I have filled my calendar with tons of events this month, and while I have enjoyed all of the talks, movies, and volunteer opportunities for the most part, nothing has compared to the pleasant and wonderful surprise of attending a Toastmasters meeting! I honestly didn’t think I would enjoy it nearly as much as I did! In fact, I haven’t been this excited about something in a very, very long time! This seems to be the time when trying brand new experiences has paid off in a major way!
Toastmasters is super organized. They have something like a ceremony in regards to how their meeting is run. It’s seems very formal, but it’s not rigid or strict. For example, during the meeting, there is supposed to be someone at the podium at all times. The person at the podium who just finished speaking doesn’t step down until the next speaker steps up. The two shake hands and thank each other, and then the first speaker can sit down. But it isn’t like anyone is standing there handing out “protocol breaker” tickets or anything. It’s just something they practice.
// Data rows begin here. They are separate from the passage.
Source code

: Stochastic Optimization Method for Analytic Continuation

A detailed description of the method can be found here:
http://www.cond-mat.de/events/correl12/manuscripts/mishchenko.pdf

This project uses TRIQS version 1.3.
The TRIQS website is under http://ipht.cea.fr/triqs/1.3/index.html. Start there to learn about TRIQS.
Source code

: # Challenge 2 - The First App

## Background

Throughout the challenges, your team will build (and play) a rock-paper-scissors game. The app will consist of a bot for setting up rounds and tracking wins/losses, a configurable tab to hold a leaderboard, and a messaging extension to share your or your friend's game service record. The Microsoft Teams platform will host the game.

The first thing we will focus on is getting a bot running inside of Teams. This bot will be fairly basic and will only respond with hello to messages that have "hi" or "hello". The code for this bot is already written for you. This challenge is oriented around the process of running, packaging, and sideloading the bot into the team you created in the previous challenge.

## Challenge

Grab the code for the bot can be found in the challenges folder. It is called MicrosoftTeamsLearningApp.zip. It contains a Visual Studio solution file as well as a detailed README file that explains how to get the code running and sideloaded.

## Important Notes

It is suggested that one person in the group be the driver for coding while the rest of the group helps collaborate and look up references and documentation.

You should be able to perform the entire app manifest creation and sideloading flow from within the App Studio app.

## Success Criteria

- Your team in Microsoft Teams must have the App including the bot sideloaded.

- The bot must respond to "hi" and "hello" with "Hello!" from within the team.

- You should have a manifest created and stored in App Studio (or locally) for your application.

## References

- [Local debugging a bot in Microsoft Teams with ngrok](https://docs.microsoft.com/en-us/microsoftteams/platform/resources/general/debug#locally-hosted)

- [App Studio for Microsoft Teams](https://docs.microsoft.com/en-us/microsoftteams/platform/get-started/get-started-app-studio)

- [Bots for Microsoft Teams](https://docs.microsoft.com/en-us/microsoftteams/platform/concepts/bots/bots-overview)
I also realized that each time a member stands up to speak, even at the table, they thank the person at the podium by their title before going on.
Now, one could potentially argue that this level of organization and pomp and circumstance would normally drive me crazy, but it didn’t . It absolutely fascinated me! The various roles within the meeting also seems to be something I would find off-putting. There is the time-keeper, whose responsibility is to help speakers keep track of time and let them know how far over their specified time limit they went. And the “Ah” Counter, who counts all the words that are commonly used as crutches (um, uh, so, but, well, kind of, sort of, and my personal favorite- actually). One could assume that I find these roles focusing on the negative. But again, you’d be wrong. It isn’t focusing on the negative, actually, it’s simply stating these factors as neutral information for you to use. They (actually) focus on the positive, when they report their trackings at the end of the meeting. The “Ah” Counter told each speaker in a very casual way how many times one of the “crutch” words were used, but then congratulated and praised those who didn’t have any. The time-keeper also focused only on facts and presented his trackings as neutral. If the speaker went over, they went over. I really appreciated this practice.
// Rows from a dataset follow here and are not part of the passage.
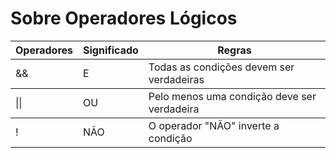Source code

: <h1>Sobre Operadores Lógicos</h1>

<table>
<thead>
<tr>
<th colspan="1">Operadores</th>
<th colspan=1>Significado</th>
<th colspan=1>Regras</th>
</tr>
</thead>

<tbody>
<tr>
<td>&&</td>
<td>E</td>
<td>Todas as condições devem ser verdadeiras</td>
</tr>

<tbody>
<tr>
<td>||</td>
<td>OU</td>
<td>Pelo menos uma condição deve ser verdadeira</td>
</tr>

<tbody>
<tr>
<td>!</td>
<td>NÃO</td>
<td>O operador "NÃO" inverte a condição</td>
</tr>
There were two aspects I REALLY enjoyed. The first was the Grammarian, who came up with the Word of the Day. The Word of the Day is something like a goal word. Each speaker is encouraged to use the Word of the Day in their speech. It can be anything the Grammarian wants it to be. The word for this meeting was “Inspire”. And like the time-keeper and “Ah” Counter, the Grammarian later reports how many people used the Word of the Day. The practice reminded me of some of the word games we’d play when I was at SeaWorld. When we would do public presentations, the keepers often came up with “The Word” that we would try hard to incorporate into our talk. My favorite was when I was doing a Beluga Interaction Program, the word I was given was “cauliflower”, and I incorporated it three times in the program! But I think Toastmasters has the better idea of how the “game” works.
The other fun game that was incorporated at Toastmasters was the Table Topics. One member gets to choose topics and other members, not knowing what those topics are, get up to speak. The Table Topic leader gives the speaker their topic and the speaker comes up with a 2 minute speech off the top of their head. This is EXCELLENT practice for interviews, Q and A sessions, or carrying on any conversation where you want to practice speaking fluently and professionally.
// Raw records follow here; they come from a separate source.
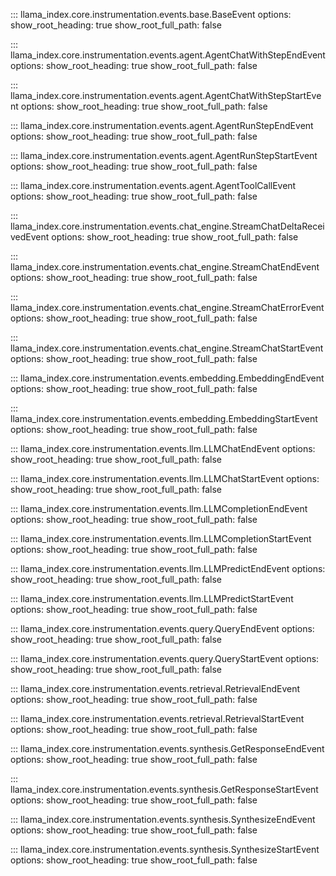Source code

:::: llama_index.core.instrumentation.events.base.BaseEvent
options:
show_root_heading: true
show_root_full_path: false

::: llama_index.core.instrumentation.events.agent.AgentChatWithStepEndEvent
options:
show_root_heading: true
show_root_full_path: false

::: llama_index.core.instrumentation.events.agent.AgentChatWithStepStartEvent
options:
show_root_heading: true
show_root_full_path: false

::: llama_index.core.instrumentation.events.agent.AgentRunStepEndEvent
options:
show_root_heading: true
show_root_full_path: false

::: llama_index.core.instrumentation.events.agent.AgentRunStepStartEvent
options:
show_root_heading: true
show_root_full_path: false

::: llama_index.core.instrumentation.events.agent.AgentToolCallEvent
options:
show_root_heading: true
show_root_full_path: false

::: llama_index.core.instrumentation.events.chat_engine.StreamChatDeltaReceivedEvent
options:
show_root_heading: true
show_root_full_path: false

::: llama_index.core.instrumentation.events.chat_engine.StreamChatEndEvent
options:
show_root_heading: true
show_root_full_path: false

::: llama_index.core.instrumentation.events.chat_engine.StreamChatErrorEvent
options:
show_root_heading: true
show_root_full_path: false

::: llama_index.core.instrumentation.events.chat_engine.StreamChatStartEvent
options:
show_root_heading: true
show_root_full_path: false

::: llama_index.core.instrumentation.events.embedding.EmbeddingEndEvent
options:
show_root_heading: true
show_root_full_path: false

::: llama_index.core.instrumentation.events.embedding.EmbeddingStartEvent
options:
show_root_heading: true
show_root_full_path: false

::: llama_index.core.instrumentation.events.llm.LLMChatEndEvent
options:
show_root_heading: true
show_root_full_path: false

::: llama_index.core.instrumentation.events.llm.LLMChatStartEvent
options:
show_root_heading: true
show_root_full_path: false

::: llama_index.core.instrumentation.events.llm.LLMCompletionEndEvent
options:
show_root_heading: true
show_root_full_path: false

::: llama_index.core.instrumentation.events.llm.LLMCompletionStartEvent
options:
show_root_heading: true
show_root_full_path: false

::: llama_index.core.instrumentation.events.llm.LLMPredictEndEvent
options:
show_root_heading: true
show_root_full_path: false

::: llama_index.core.instrumentation.events.llm.LLMPredictStartEvent
options:
show_root_heading: true
show_root_full_path: false

::: llama_index.core.instrumentation.events.query.QueryEndEvent
options:
show_root_heading: true
show_root_full_path: false

::: llama_index.core.instrumentation.events.query.QueryStartEvent
options:
show_root_heading: true
show_root_full_path: false

::: llama_index.core.instrumentation.events.retrieval.RetrievalEndEvent
options:
show_root_heading: true
show_root_full_path: false

::: llama_index.core.instrumentation.events.retrieval.RetrievalStartEvent
options:
show_root_heading: true
show_root_full_path: false

::: llama_index.core.instrumentation.events.synthesis.GetResponseEndEvent
options:
show_root_heading: true
show_root_full_path: false

::: llama_index.core.instrumentation.events.synthesis.GetResponseStartEvent
options:
show_root_heading: true
show_root_full_path: false

::: llama_index.core.instrumentation.events.synthesis.SynthesizeEndEvent
options:
show_root_heading: true
show_root_full_path: false

::: llama_index.core.instrumentation.events.synthesis.SynthesizeStartEvent
options:
show_root_heading: true
show_root_full_path: false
I know from experience how nerve-wrecking speaking in front of others can be. I know nearly every other word I say when I’m nervous is “actually”, “again”, “and so”, etc. But the main speaker I heard at the meeting seemed to be neither nervous nor anxious, despite speaking on a topic very personal and revealing. He was poised, calm, collected, and well, to use the word of the day, inspiring! Even his gesticulating was perfect! It was at that moment I knew that Toastmasters was the group for me. I wanted to BE that speaker, after hearing him talk to the group. I started seeing all sorts of possibilities unfolding before me: gaining confidence, practice giving presentations in front of a crowd, professional development, learning to convey my ideas more coherently, planning out my presentations, interviews, networking, and learning to deal with critiques and constructive criticism, and how to GIVE it as well.
I was anxious for the meeting to be over for one reason and one reason only. The sooner the meeting ended, the sooner I could sign up and fill out an application form! Of all the things I’ve experienced so far since moving to Whidbey Island, who would have thought that the place I’d get so stoked about would be for public speaking? I think I will forever remember April 18 as the one time when trying something new paid off!